== Segment start ==

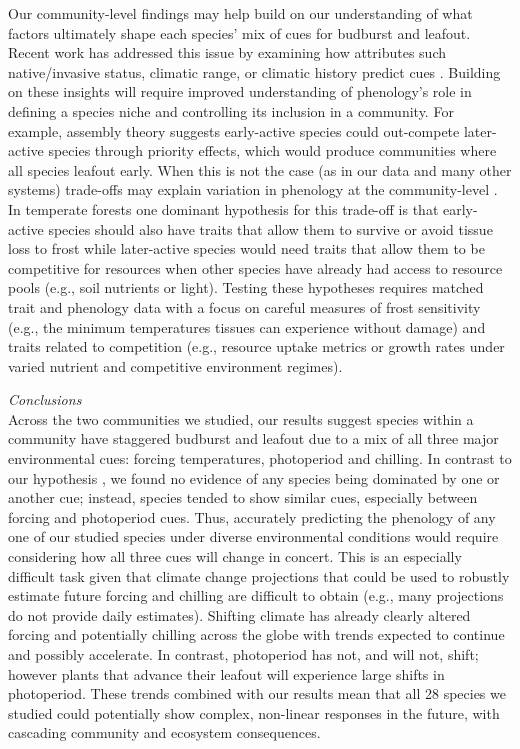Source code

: \documentclass[11pt]{article}
\begin{document}
Our community-level findings may help build on our understanding of what factors ultimately shape each species' mix of cues for budburst and leafout. Recent work has addressed this issue by examining how attributes such native/invasive status, climatic range, or climatic history predict cues \citep[e.g.,][]{Laube2015,zohner2017}. Building on these insights will require improved understanding of phenology's role in defining a species niche and controlling its inclusion in a community. For example, assembly theory suggests early-active species could out-compete later-active species through priority effects, which would produce communities where all species leafout early. When this is not the case (as in our data and many other systems) trade-offs may explain variation in phenology at the community-level \citep{Chesson:1997dz}. In temperate forests one dominant hypothesis for this trade-off is that early-active species should also have traits that allow them to survive or avoid tissue loss to frost \citep{Sakai:1987aa} while later-active species would need traits that allow them to be competitive for resources when other species have already had access to resource pools (e.g., soil nutrients or light). Testing these hypotheses requires matched trait and phenology data with a focus on careful measures of frost sensitivity (e.g., the minimum temperatures tissues can experience without damage) and traits related to competition (e.g., resource uptake metrics or growth rates under varied nutrient and competitive environment regimes).

\noindent \emph{Conclusions}\\
Across the two communities we studied, our results suggest species within a community have staggered budburst and leafout due to a mix of all three major environmental cues: forcing temperatures, photoperiod and chilling. In contrast to our hypothesis \citep[and others', e.g.,][]{Korner:2010}, we found no evidence of any species being dominated by one or another cue; instead, species tended to show similar cues, especially between forcing and photoperiod cues.  Thus, accurately predicting the phenology of any one of our studied species under diverse environmental conditions would require considering how all three cues will change in concert. This is an especially difficult task given that climate change projections that could be used to robustly estimate future forcing and chilling are difficult to obtain (e.g., many projections do not provide daily estimates). Shifting climate has already clearly altered forcing and potentially chilling across the globe \citep{ipcc2013,IPCC:2014sm} with trends expected to continue and possibly accelerate. In contrast, photoperiod has not, and will not, shift; however plants that advance their leafout will experience large shifts in photoperiod. These trends combined with our results mean that all 28 species we studied could potentially show complex, non-linear responses in the future, with cascading community and ecosystem consequences. %
\end{document}
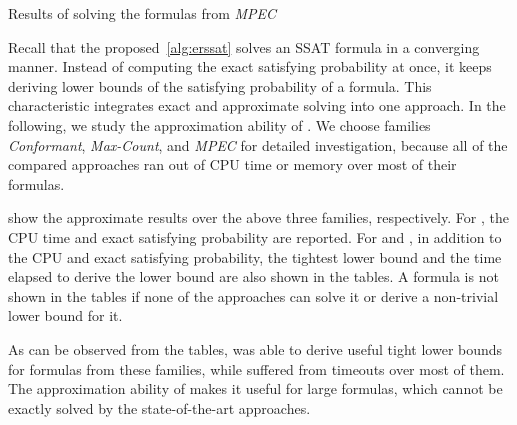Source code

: \begin{table}[ht]
    \centering
    \scriptsize
    \caption{Results of solving the formulas from \textit{MPEC}}
    \label{tbl:exist-random-ssat-mpec}
    \begin{adjustbox}{angle=90}
    \end{adjustbox}
\end{table}

Recall that the proposed~\cref{alg:erssat} solves an SSAT formula in a converging manner.
Instead of computing the exact satisfying probability at once,
it keeps deriving lower bounds of the satisfying probability of a formula.
This characteristic integrates exact and approximate solving into one approach.
In the following, we study the approximation ability of \erssat.
We choose families \textit{Conformant}, \textit{Max-Count}, and \textit{MPEC} for detailed investigation,
because all of the compared approaches ran out of CPU time or memory over most of their formulas.

show the approximate results over the above three families, respectively.
For \dcssat, the CPU time and exact satisfying probability are reported.
For \erssat and \erssatb, in addition to the CPU and exact satisfying probability,
the tightest lower bound and the time elapsed to derive the lower bound are also shown in the tables.
A formula is not shown in the tables
if none of the approaches can solve it or derive a non-trivial lower bound for it.

As can be observed from the tables,
\erssat was able to derive useful tight lower bounds for formulas from these families,
while \dcssat suffered from timeouts over most of them.
The approximation ability of \erssat makes it useful for large formulas,
which cannot be exactly solved by the state-of-the-art approaches.

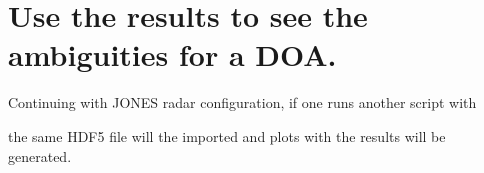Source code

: \documentclass[letterpaper,12pt,english]{sphinxmanual}
\begin{document}
\section{Use the results to see the ambiguities for a DOA.}
\label{\detokenize{test_example:use-the-results-to-see-the-ambiguities-for-a-doa}}
Continuing with JONES radar configuration, if one runs another script with

%
\begin{sphinxVerbatim}[commandchars=\\\{\}]
   

   
\end{sphinxVerbatim}

the same HDF5 file will the imported and plots with the results will be generated.

\begin{figure}[htbp]
\centering

\noindent{}
\end{figure}

\begin{figure}[htbp]
\centering

\noindent{}
\end{figure}

\begin{figure}[htbp]
\centering

\noindent{}
\end{figure}

\begin{figure}[htbp]
\centering

\noindent{}
\end{figure}

\begin{figure}[htbp]
\centering

\noindent{}
\end{figure}

\begin{figure}[htbp]
\centering

\noindent{}
\end{figure}
\end{document}
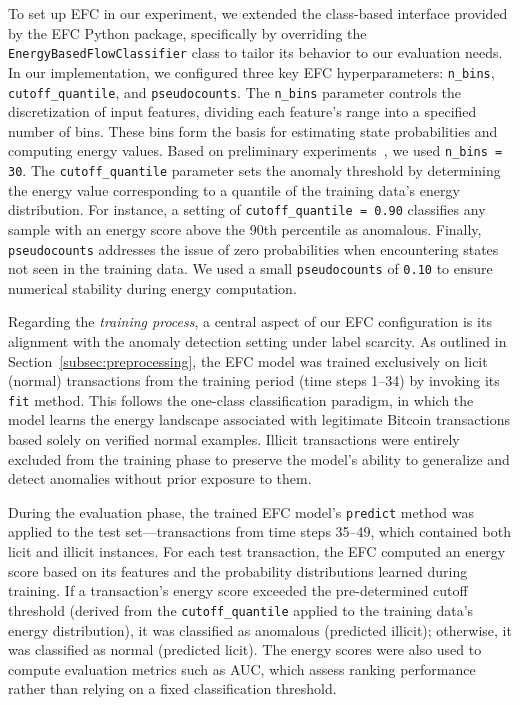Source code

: \documentclass[12pt]{article}
\begin{document}
To set up EFC in our experiment, we extended the class-based interface provided by the EFC Python package, specifically
by overriding the \texttt{EnergyBasedFlowClassifier} class to tailor its behavior to our evaluation needs. In our implementation,
we configured three key EFC hyperparameters: \texttt{n\_bins}, \texttt{cutoff\_quantile}, and \texttt{pseudocounts}.
The \texttt{n\_bins} parameter controls the discretization of input features, dividing each feature's range into a specified
number of bins. These bins form the basis for estimating state probabilities and computing energy values. Based on preliminary
experiments~\cite{reproducibility}, we used \texttt{n\_bins = 30}. The \texttt{cutoff\_quantile} parameter sets the anomaly
threshold by determining the energy value corresponding to a quantile of the training data's energy distribution. For instance,
a setting of \texttt{cutoff\_quantile = 0.90} classifies any sample with an energy score above the 90th percentile as anomalous.
Finally, \texttt{pseudocounts} addresses the issue of zero probabilities when encountering states not seen in the training
data. We used a small \texttt{pseudocounts} of \texttt{0.10} to ensure numerical stability during energy computation.

Regarding the \emph{training process}, a central aspect of our EFC configuration is its alignment with the anomaly detection
setting under label scarcity. As outlined in Section~\ref{subsec:preprocessing}, the EFC model was trained exclusively on
licit (normal) transactions from the training period (time steps 1--34) by invoking its \texttt{fit} method. This follows
the one-class classification paradigm, in which the model learns the energy landscape associated with legitimate Bitcoin
transactions based solely on verified normal examples. Illicit transactions were entirely excluded from the training phase
to preserve the model's ability to generalize and detect anomalies without prior exposure to them.

During the evaluation phase, the trained EFC model's \texttt{predict} method was applied to the test set---transactions
from time steps 35--49, which contained both licit and illicit instances. For each test transaction, the EFC computed an
energy score based on its features and the probability distributions learned during training. If a transaction's energy
score exceeded the pre-determined cutoff threshold (derived from the \texttt{cutoff\_quantile} applied to the training data's
energy distribution), it was classified as anomalous (predicted illicit); otherwise, it was classified as normal (predicted licit).
The energy scores were also used to compute evaluation metrics such as AUC, which assess ranking performance rather than
relying on a fixed classification threshold.
\end{document}
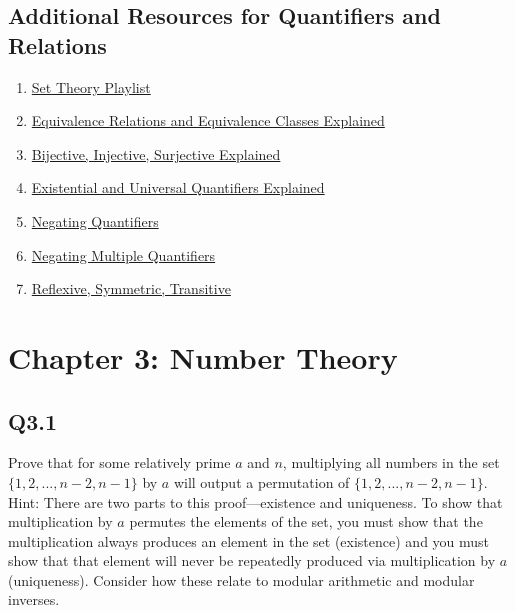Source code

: \documentclass{article}
\begin{document}
\subsection*{Additional Resources for Quantifiers and Relations}
\begin{enumerate}
    \item \href{https://www.youtube.com/watch?v=tyDKR4FG3Yw&list=PLDDGPdw7e6Ag1EIznZ-m-qXu4XX3A0cIz}{Set Theory Playlist}
    \item \href{https://www.youtube.com/watch?v=ZgcTX16borA}{Equivalence Relations and Equivalence Classes Explained}
    \item \href{https://www.youtube.com/watch?v=bZred_Ksz2k&t=6s}{Bijective, Injective, Surjective Explained}
    \item \href{https://www.youtube.com/watch?v=GJpezCUMOxA}{Existential and Universal Quantifiers Explained}
    \item \href{https://www.youtube.com/watch?v=q1rKFGSiZE8}{Negating Quantifiers}
    \item \href{https://www.youtube.com/watch?v=jLVKV5LJjaw}{Negating Multiple Quantifiers}
    \item \href{https://www.youtube.com/watch?v=6fwJj14O_TM}{Reflexive, Symmetric, Transitive}
\end{enumerate}
\newpage
{}
\section*{Chapter 3: Number Theory}
\subsection*{Q3.1}
Prove that for some relatively prime $a$ and $n$, multiplying all numbers in the set $\{1,2,...,n-2,n-1\}$ by $a$ will output a permutation of $\{1,2,...,n-2,n-1\}$.
\\ Hint: There are two parts to this proof---existence and uniqueness. To show that multiplication by $a$ permutes the elements of the set, you must show that the multiplication always produces an element in the set (existence) and you must show that that element will never be repeatedly produced via multiplication by $a$ (uniqueness). Consider how these relate to modular arithmetic and modular inverses.
\newpage
{}
\end{document}
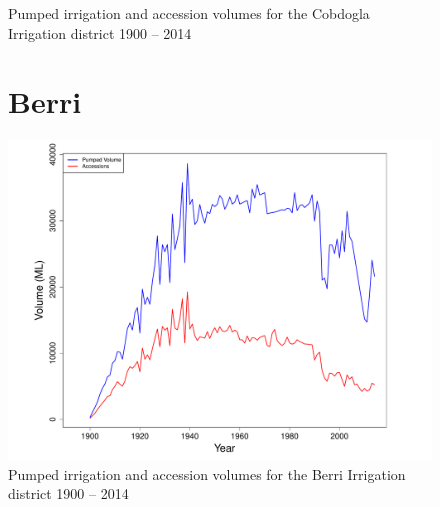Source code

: \documentclass[a4paper, titlepage, 12pt]{article}\usepackage[]{graphicx}\usepackage[]{color}
\makeatletter
\def\maxwidth{ %
  \ifdim\Gin@nat@width>\linewidth
    \linewidth
  \else
    \Gin@nat@width
  \fi
}
\newenvironment{knitrout}{}{} %
\makeatother
\begin{document}
\begin{sffamily}
\begin{appendices}
\begin{figure}
\begin{knitrout}
\end{knitrout}
\caption{Pumped irrigation and accession volumes for the Cobdogla Irrigation district 1900 -- 2014}
\label{fig04}
\end{figure}

\begin{figure}
\section{Berri}
\begin{knitrout}
\color{fgcolor}
\includegraphics[width=\maxwidth]{../figures/Berri-1} 

\end{knitrout}
\caption{Pumped irrigation and accession volumes for the Berri Irrigation district 1900 -- 2014}
\label{fig05}
\end{figure}

\begin{figure}

\end{figure}
\end{appendices}
\end{sffamily}
\end{document}
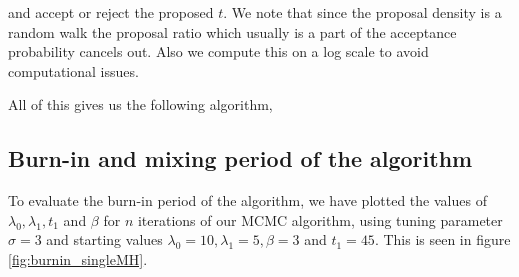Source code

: and accept or reject the proposed $t$. We note that since the proposal density is a random walk the proposal ratio which usually is a part of the acceptance probability cancels out. Also we compute this on a log scale to avoid computational issues.

All of this gives us the following algorithm, 



\subsection{Burn-in and mixing period of the algorithm}

To evaluate the burn-in period of the algorithm, we have plotted the values of $\lambda_0, \lambda_1, t_1$ and $\beta$ for $n$ iterations of our MCMC algorithm, using tuning parameter $\sigma = 3$ and starting values $\lambda_0 = 10, \lambda_1 = 5, \beta = 3$ and $t_1 = 45$. This is seen in figure \ref{fig:burnin_singleMH}. 


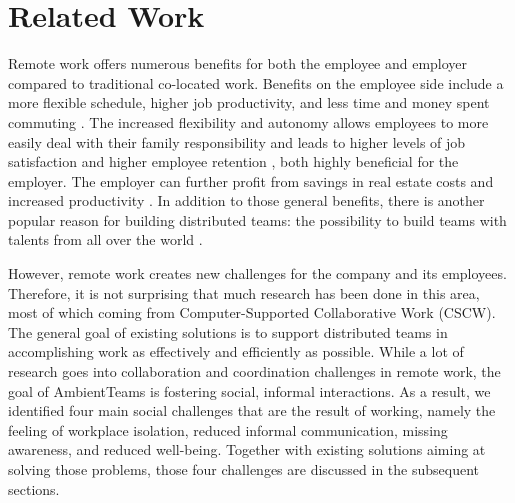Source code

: \chapter{Related Work}
\label{chapter:related_work}
Remote work offers numerous benefits for both the employee and employer compared to traditional co-located work. Benefits on the employee side include a more flexible schedule, higher job productivity, and less time and money spent commuting \autocite{flores2019understanding, mulki2009set}. The increased flexibility and autonomy allows employees to more easily deal with their family responsibility and leads to higher levels of job satisfaction and higher employee retention \autocite{mulki2009set, gajendran2007good, madsen2011benefits}, both highly beneficial for the employer. The employer can further profit from savings in real estate costs and increased productivity \autocite{mulki2009set}. In addition to those general benefits, there is another popular reason for building distributed teams: the possibility to build teams with talents from all over the world \autocite{carmel1999global}.

However, remote work creates new challenges for the company and its employees. Therefore, it is not surprising that much research has been done in this area, most of which coming from Computer-Supported Collaborative Work (CSCW). The general goal of existing solutions is to support distributed teams in accomplishing work as effectively and efficiently as possible. While a lot of research goes into collaboration and coordination challenges in remote work, the goal of AmbientTeams is fostering social, informal interactions. As a result, we identified four main social challenges that are the result of working, namely the feeling of workplace isolation, reduced informal communication, missing awareness, and reduced well-being. Together with existing solutions aiming at solving those problems, those four challenges are discussed in the subsequent sections.



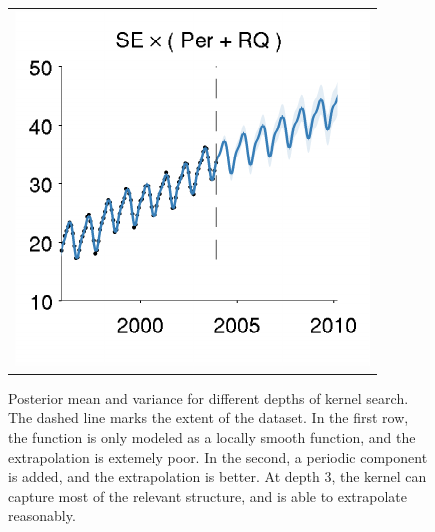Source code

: \documentclass[twoside]{article}
\begin{document}
\begin{figure}[h!]
\begin{tabular}{c}
\hspace{-0.7cm} \includegraphics[width=\wmg,height=\hmg]{../figures/decomposition/11-Feb-v4-03-mauna2003-s_max_level_2/03-mauna2003-s_all_small}
\end{tabular}
\caption{Posterior mean and variance for different depths of kernel search.  The dashed line marks the extent of the dataset.  In the first row, the function is only modeled as a locally smooth function, and the extrapolation is extemely poor.  In the second, a periodic component is added, and the extrapolation is better.  At depth 3, the kernel can capture most of the relevant structure, and is able to extrapolate reasonably. %
}
\label{fig:mauna_grow}
\end{figure}
\end{document}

== Segment end ==

### Your instructions
Show every line above in which the word "transactions" occurs.

### Solved exercise
licit (normal) transactions from the training period (time steps 1--34) by invoking its \texttt{fit} method. This follows
transactions based solely on verified normal examples. Illicit transactions were entirely excluded from the training phase
During the evaluation phase, the trained EFC model's \texttt{predict} method was applied to the test set---transactions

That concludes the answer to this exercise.